False claims of ethicality can lead to legal liability

Many years ago, I heard the great federal judge J. Skelly Wright tell this wonderful story.  He was presiding over a trial in Louisiana and asked one of the attorneys why the attorney referred to all the witnesses as “Colonel,” to which the attorney responded:  That don’t mean anything – it’s like when I call you Your Honor.

More recently, another federal judge was asked to decide whether an investment bank could in effect say the same thing to shareholders who claimed that they were defrauded by the bank’s representations that it operated in an ethical way.  But this time the court was not amused.
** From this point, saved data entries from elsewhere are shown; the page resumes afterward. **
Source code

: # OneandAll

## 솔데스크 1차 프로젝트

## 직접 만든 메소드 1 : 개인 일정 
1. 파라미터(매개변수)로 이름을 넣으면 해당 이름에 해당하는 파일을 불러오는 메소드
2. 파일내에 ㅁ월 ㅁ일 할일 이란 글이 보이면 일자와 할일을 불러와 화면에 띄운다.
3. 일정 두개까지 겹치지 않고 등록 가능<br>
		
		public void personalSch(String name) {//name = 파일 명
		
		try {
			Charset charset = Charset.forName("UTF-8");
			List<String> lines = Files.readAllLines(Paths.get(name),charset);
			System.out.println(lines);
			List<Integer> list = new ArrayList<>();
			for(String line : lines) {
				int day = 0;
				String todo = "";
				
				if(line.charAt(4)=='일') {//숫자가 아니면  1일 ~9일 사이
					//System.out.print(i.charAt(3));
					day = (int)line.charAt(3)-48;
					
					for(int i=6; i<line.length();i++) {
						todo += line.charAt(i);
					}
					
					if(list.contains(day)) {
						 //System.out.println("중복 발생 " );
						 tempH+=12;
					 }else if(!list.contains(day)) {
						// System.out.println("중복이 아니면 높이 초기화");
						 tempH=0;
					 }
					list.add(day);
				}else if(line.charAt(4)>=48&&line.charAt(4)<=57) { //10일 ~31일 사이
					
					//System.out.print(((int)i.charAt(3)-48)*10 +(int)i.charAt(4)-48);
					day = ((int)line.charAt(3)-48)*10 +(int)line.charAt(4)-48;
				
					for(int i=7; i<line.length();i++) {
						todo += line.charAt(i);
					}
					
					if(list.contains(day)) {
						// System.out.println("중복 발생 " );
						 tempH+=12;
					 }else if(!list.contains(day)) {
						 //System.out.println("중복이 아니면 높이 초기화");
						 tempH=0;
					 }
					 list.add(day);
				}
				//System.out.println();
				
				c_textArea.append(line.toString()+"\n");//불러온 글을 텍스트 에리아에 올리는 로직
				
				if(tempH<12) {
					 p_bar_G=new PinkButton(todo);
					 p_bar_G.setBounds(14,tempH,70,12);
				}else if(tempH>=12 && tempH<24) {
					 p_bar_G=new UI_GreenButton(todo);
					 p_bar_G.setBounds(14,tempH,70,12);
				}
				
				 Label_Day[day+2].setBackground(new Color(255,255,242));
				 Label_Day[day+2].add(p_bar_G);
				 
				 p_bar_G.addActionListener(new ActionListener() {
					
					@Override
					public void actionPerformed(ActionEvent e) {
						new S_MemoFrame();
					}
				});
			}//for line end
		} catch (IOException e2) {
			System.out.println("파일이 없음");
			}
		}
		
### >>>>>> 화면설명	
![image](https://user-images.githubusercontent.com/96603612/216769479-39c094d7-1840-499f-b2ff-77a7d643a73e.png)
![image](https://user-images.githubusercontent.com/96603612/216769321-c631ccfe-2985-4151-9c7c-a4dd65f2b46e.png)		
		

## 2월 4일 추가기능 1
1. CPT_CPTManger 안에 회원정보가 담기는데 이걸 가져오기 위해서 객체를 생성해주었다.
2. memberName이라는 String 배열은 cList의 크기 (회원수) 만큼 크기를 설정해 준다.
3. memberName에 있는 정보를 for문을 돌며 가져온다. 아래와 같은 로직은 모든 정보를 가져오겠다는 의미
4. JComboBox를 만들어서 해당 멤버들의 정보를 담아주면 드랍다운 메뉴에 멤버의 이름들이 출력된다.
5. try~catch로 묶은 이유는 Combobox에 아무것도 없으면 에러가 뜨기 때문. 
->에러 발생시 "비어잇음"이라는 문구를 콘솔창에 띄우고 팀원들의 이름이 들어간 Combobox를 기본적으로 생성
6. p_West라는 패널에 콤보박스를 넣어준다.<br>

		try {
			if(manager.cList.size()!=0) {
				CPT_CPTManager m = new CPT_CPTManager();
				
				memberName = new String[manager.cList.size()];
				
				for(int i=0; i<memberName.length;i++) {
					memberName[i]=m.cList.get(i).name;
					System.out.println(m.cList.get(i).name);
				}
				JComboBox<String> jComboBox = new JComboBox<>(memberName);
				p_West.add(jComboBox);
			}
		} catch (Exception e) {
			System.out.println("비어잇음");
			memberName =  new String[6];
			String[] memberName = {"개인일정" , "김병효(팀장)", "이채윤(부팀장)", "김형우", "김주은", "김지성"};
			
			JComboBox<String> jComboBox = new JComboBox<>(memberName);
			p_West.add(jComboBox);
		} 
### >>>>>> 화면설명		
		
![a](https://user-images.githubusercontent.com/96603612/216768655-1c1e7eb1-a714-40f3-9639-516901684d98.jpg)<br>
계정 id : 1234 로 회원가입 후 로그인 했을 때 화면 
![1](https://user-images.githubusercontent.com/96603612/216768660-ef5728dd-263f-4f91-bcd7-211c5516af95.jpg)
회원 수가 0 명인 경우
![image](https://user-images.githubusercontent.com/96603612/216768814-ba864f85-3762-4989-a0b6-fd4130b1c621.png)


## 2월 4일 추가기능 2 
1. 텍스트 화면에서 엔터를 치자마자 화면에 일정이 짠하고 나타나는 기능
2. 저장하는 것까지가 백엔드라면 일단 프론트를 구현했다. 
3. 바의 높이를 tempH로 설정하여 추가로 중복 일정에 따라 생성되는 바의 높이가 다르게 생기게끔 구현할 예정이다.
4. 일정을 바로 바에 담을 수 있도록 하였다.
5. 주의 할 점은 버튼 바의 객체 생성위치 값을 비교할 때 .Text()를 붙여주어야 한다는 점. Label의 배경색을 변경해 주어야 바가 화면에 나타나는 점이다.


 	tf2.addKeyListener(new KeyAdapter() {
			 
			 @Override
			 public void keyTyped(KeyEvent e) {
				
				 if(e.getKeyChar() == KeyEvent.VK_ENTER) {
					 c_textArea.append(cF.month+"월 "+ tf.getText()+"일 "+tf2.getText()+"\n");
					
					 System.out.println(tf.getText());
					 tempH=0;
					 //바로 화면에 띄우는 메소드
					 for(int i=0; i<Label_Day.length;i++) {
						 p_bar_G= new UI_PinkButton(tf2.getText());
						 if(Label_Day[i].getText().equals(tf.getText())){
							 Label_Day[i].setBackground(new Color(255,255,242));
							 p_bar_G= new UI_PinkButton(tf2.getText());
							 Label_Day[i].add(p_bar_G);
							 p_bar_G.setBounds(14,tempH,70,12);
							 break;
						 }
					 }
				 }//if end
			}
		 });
The  lawsuit was brought by shareholders of Goldman Sachs who alleged that they bought the company’s stock at a price that was inflated.  The suit was based in part upon the claim that the firm had falsely represented that “it complies with the letter and spirit of the law, values its reputation, and is able to address ‘potential’ conflicts of interest,” when it was really involved in serious conflicts, including one that led to a $550 million settlement with the Securities and Exchange Commission, causing the stock price to fall.

The company defended against the suit by contending that its professions of being law abiding and ethical were “mere puffery and statements of opinion.”

However, in a decision handed down on June 21, the judge soundly rejected these contentions as “Orwellian,” noting:  “If Goldman’s claim of ‘honesty’ and ‘integrity’ are simply puffery, the world of finance may be in more trouble than we recognize.”  The court also stated:  “Given Goldman’s fraudulent acts [as alleged by shareholders], it could not have genuinely believed that its statements about complying with the letter and spirit of the law — and that its continued success depends upon it, valuing its reputation, and its ability to address ‘potential’ conflict of interests — were accurate and complete.”

In so ruling, the court relied on the holding of another, somewhat similar, case from 2006 brought against…. you guessed it – Goldman Sachs (Lapin v Goldman Sachs Grp, Inc., 506 F. Supp 2d 221 (SDNY 2006)) concerning the firm’s alleged failure to disclose conflicts of interest in its research business.